09/02/2025 | News release | Distributed by Public on 09/02/2025 14:33
A hundred yards from Rowan University President Ali Houshmand's pepper and vegetable fields, and within view of the new Shreiber School of Veterinary Medicine, an organic, regenerative farm operation is taking root.
There, on the University's West Campus, Assistant Teaching Professor Cynthia Hall is blending science, passion, grit and determination to grow a wide variety of fruits, vegetables, nuts and, one day soon, chickens (maybe even goats) in a sustainable farm operation.
Hall, who teaches in the departments of Geography, Planning & Sustainability and Environmental Science within the School of Earth & Environment, expects the one-acre farm to produce not just a healthy crop this fall but bountiful lessons for years to come.
To maximize production, she's working with Corianne Tatariw, Ph.D., in the Department of Environmental Science, who is analyzing soil conditions, as well as Hiew Nguyen, Ph.D., in the Department of Mathematics, whose drones surveil the crops and growing environment.
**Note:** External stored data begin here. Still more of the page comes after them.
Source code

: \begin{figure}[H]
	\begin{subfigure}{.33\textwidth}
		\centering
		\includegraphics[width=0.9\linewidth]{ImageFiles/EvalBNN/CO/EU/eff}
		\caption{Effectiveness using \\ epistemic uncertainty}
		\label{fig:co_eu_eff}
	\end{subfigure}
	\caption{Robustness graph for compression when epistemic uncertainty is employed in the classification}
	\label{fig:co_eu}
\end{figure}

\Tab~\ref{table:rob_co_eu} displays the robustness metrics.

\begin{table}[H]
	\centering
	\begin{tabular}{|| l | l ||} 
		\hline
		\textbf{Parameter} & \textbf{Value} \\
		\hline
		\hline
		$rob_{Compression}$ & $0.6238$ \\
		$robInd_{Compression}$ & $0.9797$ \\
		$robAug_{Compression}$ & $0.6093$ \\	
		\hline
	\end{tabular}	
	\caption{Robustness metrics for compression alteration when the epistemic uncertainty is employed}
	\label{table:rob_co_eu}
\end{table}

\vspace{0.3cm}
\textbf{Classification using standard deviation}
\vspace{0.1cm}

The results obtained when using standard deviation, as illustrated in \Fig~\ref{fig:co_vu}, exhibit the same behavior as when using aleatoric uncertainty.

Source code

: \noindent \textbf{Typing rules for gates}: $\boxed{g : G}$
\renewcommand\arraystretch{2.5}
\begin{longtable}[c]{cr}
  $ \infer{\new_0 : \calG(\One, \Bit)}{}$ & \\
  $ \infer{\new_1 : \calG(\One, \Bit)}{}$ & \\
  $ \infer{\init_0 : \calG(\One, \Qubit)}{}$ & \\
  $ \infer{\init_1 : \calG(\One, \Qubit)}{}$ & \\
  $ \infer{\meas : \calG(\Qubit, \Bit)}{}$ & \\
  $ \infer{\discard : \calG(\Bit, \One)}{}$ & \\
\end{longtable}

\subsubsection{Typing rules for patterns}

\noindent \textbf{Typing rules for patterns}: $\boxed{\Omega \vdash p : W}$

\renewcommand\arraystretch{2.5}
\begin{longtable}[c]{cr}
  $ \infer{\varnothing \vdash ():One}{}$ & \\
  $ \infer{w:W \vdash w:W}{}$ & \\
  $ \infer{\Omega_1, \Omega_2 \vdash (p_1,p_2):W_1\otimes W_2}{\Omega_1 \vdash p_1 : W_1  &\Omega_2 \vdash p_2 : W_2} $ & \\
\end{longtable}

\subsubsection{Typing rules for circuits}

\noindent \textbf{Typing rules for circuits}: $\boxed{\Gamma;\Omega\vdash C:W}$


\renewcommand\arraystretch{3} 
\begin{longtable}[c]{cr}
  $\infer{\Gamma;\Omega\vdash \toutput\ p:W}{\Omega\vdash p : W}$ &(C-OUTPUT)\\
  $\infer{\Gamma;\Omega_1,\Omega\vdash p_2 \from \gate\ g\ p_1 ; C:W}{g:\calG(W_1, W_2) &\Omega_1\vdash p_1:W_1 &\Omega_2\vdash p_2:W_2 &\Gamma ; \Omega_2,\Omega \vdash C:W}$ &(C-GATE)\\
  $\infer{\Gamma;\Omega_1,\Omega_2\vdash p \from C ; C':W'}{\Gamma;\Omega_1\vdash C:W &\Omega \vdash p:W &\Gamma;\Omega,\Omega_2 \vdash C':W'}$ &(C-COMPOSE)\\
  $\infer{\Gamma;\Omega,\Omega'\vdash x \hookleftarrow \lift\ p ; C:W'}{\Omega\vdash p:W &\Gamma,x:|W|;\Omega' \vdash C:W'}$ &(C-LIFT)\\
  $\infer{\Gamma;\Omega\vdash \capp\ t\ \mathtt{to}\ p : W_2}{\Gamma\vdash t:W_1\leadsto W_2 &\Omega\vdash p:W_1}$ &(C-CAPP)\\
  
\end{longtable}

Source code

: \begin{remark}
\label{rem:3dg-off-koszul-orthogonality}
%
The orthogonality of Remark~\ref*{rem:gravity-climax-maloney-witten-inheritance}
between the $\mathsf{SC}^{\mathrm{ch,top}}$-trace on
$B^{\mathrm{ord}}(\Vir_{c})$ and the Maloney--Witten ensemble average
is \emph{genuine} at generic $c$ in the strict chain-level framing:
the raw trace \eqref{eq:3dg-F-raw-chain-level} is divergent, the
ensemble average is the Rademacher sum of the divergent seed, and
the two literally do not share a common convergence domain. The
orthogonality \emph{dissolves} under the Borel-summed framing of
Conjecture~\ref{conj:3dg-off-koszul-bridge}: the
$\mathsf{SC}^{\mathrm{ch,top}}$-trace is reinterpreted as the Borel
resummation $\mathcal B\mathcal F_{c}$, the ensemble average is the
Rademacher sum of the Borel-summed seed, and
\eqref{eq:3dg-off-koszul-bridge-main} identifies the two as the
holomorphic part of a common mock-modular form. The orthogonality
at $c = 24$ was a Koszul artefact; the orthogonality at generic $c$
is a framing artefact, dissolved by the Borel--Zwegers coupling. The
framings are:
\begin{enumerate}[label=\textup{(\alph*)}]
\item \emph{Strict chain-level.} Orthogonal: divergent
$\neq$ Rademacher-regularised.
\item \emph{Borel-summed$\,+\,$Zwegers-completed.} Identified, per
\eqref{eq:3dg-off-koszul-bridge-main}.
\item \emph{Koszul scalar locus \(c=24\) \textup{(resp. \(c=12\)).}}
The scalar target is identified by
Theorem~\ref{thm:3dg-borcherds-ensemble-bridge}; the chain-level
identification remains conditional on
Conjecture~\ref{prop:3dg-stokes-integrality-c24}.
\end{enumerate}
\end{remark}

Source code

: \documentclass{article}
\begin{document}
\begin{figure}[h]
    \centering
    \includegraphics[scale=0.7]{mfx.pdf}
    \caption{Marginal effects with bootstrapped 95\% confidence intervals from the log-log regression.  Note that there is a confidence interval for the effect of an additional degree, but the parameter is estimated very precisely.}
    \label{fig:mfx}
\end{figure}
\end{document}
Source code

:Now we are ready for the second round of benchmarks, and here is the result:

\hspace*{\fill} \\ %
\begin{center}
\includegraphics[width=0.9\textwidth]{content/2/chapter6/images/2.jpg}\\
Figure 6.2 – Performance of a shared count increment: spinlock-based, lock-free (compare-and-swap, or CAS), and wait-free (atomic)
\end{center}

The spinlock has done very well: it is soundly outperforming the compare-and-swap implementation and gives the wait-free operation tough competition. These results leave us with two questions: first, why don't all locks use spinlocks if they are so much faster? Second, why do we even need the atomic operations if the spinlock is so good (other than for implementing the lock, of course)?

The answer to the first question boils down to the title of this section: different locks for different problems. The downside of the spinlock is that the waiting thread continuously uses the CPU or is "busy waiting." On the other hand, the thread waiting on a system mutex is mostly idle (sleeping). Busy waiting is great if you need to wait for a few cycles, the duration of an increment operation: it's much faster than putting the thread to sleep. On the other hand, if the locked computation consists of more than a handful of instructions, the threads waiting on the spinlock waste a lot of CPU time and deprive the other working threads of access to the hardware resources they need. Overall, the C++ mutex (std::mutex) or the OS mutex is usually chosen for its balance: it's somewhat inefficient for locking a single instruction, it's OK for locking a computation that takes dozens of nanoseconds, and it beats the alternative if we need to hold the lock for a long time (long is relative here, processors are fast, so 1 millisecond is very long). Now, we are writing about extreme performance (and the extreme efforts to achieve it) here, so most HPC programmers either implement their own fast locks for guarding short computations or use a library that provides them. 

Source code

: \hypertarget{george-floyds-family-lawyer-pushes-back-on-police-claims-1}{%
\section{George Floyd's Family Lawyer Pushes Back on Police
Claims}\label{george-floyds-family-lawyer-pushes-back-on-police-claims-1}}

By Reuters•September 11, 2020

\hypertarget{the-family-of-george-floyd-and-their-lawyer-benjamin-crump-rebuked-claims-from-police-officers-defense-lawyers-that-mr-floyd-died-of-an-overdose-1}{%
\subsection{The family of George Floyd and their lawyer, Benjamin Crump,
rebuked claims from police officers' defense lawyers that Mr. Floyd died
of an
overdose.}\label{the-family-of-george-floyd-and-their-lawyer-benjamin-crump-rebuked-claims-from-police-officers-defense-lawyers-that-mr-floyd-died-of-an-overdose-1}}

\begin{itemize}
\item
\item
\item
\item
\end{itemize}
"Using drones, we can gather an array of data, including information on photosynthetic radiation - how much sun the plants get," Hall said.
Though much of what's required for a successful harvest is, by nature, physical, sweat-on-the-brow, dirt-beneath-the-nails farm labor, Hall said it was conceived as a high-tech operation in which the latest technology helps ensure abundant crop yields.
"The whole point is to be regenerative," Hall said. "Everything we do is intentional so we're not wasteful, not even with water."
To that end, she and her student workers plant in a variety of ways, from raised beds to crops sewn directly into the soil, where rows of plants are separated by, and insulated with, layers of straw to minimize weeds and keep the ground cool and moist.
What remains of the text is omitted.